● **The data**:
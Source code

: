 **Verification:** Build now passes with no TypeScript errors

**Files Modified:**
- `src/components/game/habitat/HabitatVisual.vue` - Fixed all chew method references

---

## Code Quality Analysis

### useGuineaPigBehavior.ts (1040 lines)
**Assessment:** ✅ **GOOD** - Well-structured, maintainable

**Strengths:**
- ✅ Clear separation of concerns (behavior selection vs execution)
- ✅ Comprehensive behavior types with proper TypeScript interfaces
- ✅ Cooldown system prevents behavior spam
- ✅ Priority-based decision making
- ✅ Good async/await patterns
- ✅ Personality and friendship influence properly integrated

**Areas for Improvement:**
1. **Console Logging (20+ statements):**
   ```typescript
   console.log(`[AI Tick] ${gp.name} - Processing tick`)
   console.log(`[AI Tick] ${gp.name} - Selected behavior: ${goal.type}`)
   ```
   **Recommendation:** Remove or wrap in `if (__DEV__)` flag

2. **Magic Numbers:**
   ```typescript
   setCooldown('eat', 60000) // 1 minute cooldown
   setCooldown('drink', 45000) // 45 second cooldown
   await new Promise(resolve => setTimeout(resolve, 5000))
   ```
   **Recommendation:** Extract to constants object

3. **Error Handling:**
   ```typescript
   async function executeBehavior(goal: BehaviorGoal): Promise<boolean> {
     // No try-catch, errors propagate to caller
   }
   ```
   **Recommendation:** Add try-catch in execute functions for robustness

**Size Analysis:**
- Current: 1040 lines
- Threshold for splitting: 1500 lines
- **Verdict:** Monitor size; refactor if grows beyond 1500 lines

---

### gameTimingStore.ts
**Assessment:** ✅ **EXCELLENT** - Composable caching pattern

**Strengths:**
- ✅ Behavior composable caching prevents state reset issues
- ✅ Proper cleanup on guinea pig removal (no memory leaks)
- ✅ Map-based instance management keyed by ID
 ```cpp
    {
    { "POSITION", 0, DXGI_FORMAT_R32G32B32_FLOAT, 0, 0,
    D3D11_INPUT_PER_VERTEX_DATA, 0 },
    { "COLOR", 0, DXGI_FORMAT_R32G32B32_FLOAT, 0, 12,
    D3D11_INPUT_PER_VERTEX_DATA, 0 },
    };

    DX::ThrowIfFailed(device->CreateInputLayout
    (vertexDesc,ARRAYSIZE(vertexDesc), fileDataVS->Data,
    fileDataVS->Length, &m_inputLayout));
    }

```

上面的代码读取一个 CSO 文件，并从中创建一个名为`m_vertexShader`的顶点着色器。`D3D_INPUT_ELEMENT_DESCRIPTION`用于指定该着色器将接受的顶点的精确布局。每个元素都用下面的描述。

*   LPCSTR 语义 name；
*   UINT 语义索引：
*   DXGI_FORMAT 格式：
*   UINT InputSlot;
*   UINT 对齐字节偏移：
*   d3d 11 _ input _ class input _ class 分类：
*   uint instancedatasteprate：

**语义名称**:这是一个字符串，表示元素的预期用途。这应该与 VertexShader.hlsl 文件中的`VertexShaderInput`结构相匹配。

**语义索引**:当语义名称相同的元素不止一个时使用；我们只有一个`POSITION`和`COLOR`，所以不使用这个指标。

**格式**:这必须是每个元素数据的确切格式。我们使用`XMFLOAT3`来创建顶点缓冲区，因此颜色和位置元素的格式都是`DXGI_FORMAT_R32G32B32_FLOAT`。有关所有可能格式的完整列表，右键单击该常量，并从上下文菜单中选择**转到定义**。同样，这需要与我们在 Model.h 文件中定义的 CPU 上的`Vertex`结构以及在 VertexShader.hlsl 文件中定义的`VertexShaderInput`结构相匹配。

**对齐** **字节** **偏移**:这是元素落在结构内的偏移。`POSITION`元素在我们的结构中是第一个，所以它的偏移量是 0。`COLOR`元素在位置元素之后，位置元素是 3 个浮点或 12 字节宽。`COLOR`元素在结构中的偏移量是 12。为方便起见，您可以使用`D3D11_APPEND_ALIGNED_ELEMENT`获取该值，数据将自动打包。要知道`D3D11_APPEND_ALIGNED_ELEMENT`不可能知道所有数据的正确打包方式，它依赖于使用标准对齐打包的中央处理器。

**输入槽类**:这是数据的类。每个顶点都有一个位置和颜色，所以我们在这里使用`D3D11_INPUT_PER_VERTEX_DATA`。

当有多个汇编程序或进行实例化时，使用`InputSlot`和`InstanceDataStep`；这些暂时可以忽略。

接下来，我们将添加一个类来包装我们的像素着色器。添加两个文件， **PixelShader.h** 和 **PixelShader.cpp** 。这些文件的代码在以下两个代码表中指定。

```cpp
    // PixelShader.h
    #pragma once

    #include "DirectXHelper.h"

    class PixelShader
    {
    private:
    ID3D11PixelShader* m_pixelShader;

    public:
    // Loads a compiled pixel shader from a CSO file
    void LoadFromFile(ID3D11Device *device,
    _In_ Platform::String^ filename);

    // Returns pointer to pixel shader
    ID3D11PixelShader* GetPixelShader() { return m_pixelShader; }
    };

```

● **Work instruction**: Determine the number of lines in the entries that contain "await", then write that number alone.

● **Solved exercise**: 2